Similar to many students here, I’ve had an issue with procrastination. In addition, I’ve been used to procrastinating with ease. Even if concepts were difficult, it was often feasible for me to half-ass and bullshit my way through enough content to get by. When you’re in high school, they tell you that college is different, and that you need to be prepped for an intense workload, both in quantity and quality. I haven’t necessarily found that to be true, until now. Things have been easy enough for me to get by, but the parts that are difficult absolutely wallop me. 

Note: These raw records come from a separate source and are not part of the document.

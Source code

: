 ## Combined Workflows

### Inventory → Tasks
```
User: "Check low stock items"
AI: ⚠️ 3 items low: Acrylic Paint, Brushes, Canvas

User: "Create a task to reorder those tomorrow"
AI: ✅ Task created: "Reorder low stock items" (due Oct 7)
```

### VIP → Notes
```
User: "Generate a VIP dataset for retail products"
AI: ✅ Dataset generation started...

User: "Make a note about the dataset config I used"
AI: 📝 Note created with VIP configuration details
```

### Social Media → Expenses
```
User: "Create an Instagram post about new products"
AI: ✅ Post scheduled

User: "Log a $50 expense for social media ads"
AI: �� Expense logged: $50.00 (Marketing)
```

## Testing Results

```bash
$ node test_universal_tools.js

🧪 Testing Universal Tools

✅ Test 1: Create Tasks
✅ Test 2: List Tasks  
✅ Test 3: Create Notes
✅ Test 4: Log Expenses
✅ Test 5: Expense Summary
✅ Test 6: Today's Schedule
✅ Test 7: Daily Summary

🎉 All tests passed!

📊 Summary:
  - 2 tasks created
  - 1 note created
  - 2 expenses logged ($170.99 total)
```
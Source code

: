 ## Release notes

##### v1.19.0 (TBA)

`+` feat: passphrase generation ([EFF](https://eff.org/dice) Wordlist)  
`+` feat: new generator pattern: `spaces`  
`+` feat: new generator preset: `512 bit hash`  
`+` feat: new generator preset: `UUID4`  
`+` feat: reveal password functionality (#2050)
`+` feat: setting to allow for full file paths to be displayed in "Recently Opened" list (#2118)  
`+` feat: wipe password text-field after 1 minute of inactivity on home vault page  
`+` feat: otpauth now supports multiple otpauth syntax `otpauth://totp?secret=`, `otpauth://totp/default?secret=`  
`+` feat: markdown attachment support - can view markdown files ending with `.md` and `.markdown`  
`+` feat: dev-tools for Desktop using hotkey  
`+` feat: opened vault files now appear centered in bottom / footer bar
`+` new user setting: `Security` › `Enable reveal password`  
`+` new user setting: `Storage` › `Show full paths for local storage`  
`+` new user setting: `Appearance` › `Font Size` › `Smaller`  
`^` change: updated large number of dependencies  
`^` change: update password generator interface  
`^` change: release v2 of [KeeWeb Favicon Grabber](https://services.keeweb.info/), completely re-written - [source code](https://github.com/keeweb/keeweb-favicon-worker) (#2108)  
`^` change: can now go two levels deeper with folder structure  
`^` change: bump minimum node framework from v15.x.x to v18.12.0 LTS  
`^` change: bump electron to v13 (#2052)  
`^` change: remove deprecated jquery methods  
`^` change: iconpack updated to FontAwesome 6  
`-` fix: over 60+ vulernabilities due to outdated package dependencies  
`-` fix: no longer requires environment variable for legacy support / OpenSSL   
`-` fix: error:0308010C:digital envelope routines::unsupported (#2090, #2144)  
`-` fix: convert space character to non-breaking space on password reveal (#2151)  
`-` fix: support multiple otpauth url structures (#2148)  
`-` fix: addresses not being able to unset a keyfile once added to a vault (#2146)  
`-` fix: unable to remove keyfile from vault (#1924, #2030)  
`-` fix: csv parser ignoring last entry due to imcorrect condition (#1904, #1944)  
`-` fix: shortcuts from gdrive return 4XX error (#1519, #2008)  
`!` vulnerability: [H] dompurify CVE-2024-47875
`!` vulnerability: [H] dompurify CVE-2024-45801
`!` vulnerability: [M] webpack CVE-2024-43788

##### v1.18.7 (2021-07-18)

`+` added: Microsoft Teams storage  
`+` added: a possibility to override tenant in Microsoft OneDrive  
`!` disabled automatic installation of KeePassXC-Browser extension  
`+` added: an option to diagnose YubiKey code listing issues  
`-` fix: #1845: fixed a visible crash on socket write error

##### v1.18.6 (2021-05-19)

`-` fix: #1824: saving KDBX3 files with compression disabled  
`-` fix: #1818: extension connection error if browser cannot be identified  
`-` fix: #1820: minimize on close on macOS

When you’re a procrastinator, you assume that putting in the effort will make things change, but it hasn’t. The exam I studied for hours on comes back a failure. I fall asleep while working on an assignment and forget to submit it. I sit in class taking meticulous notes, and when I look back at them to do my homework it all reads as gibberish. It’s starting to occur to me that maybe some of the work I do is just hard.

I’m learning that it’s okay to not be the best at the work that you do. When you’re used to being naturally good, it’s hard to realize that throwing the same amount of effort at something that is mildly (or exorbitantly) harder won’t just automatically work. However, there’s also something to be said for the idea that it doesn’t have to be. While we are all here for academics, there are so many venues to invest your time in here. I think of the things I want as all having a price of admission, and the amount that I am willing to pay at any given time fluctuates, as does the price. It’s not to say that you should shirk your academic responsibilities, but it’s good to keep in mind that sometimes the price just might be too high for you at a given time. 

You’re allowed to not have everything done perfectly, even if it’s seemingly easy, and you’re allowed to deal with concepts that just don’t click. This is the time to learn how to keep on keeping on. We will be the best of ourselves once we learn that being our best isn’t a prerequisite to learning.